MATERIAL SUPPLIED START

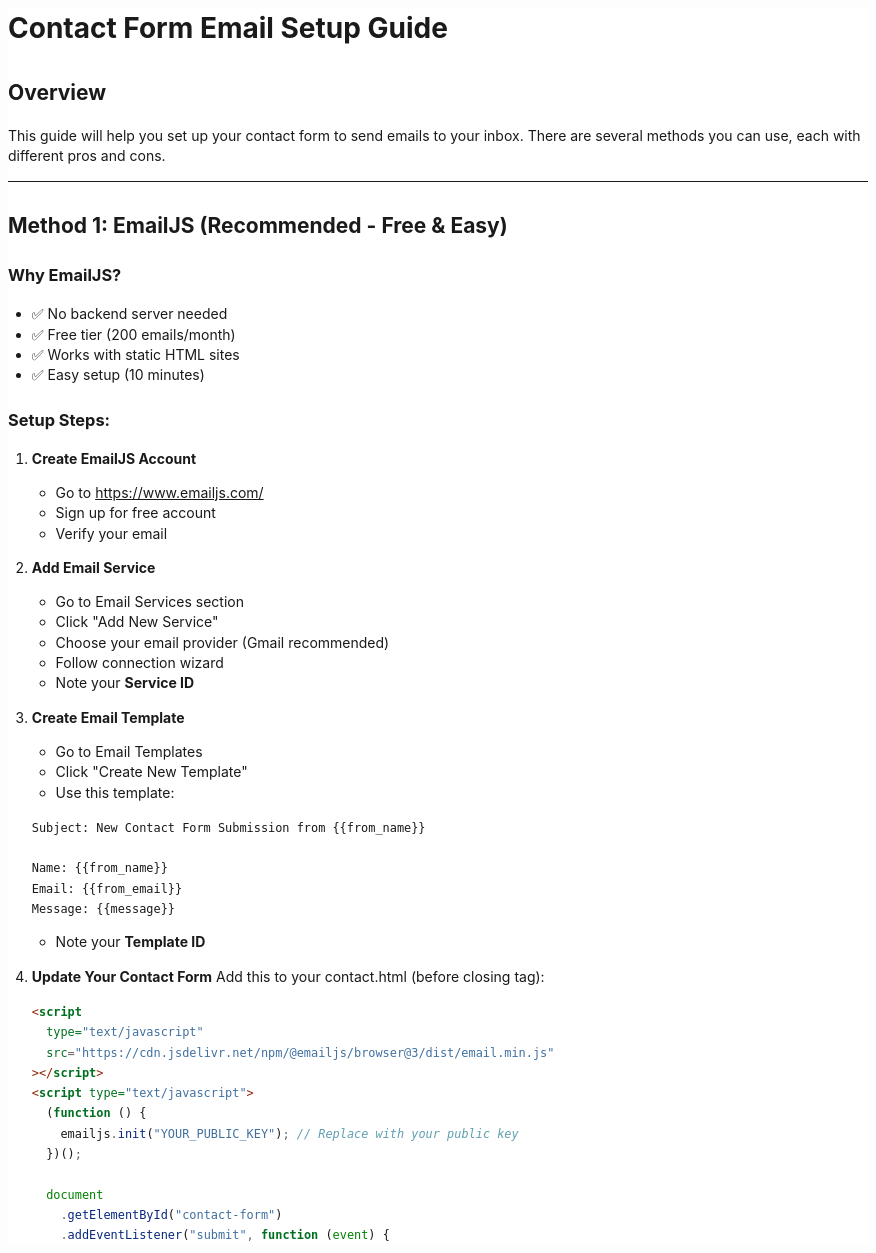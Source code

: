 # Contact Form Email Setup Guide

## Overview

This guide will help you set up your contact form to send emails to your inbox. There are several methods you can use, each with different pros and cons.

---

## Method 1: EmailJS (Recommended - Free & Easy)

### Why EmailJS?

- ✅ No backend server needed
- ✅ Free tier (200 emails/month)
- ✅ Works with static HTML sites
- ✅ Easy setup (10 minutes)

### Setup Steps:

1. **Create EmailJS Account**

   - Go to https://www.emailjs.com/
   - Sign up for free account
   - Verify your email

2. **Add Email Service**

   - Go to Email Services section
   - Click "Add New Service"
   - Choose your email provider (Gmail recommended)
   - Follow connection wizard
   - Note your **Service ID**

3. **Create Email Template**

   - Go to Email Templates
   - Click "Create New Template"
   - Use this template:

   ```
   Subject: New Contact Form Submission from {{from_name}}

   Name: {{from_name}}
   Email: {{from_email}}
   Message: {{message}}
   ```

   - Note your **Template ID**

4. **Update Your Contact Form**
   Add this to your contact.html (before closing </body> tag):

   ```html
   <script
     type="text/javascript"
     src="https://cdn.jsdelivr.net/npm/@emailjs/browser@3/dist/email.min.js"
   ></script>
   <script type="text/javascript">
     (function () {
       emailjs.init("YOUR_PUBLIC_KEY"); // Replace with your public key
     })();

     document
       .getElementById("contact-form")
       .addEventListener("submit", function (event) {
   ```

MATERIAL SUPPLIED END

## TO DO
Your task is to find each line in the entries that contains the string "text" and copy it.

## THE COMPLETED TASK
     type="text/javascript"
   <script type="text/javascript">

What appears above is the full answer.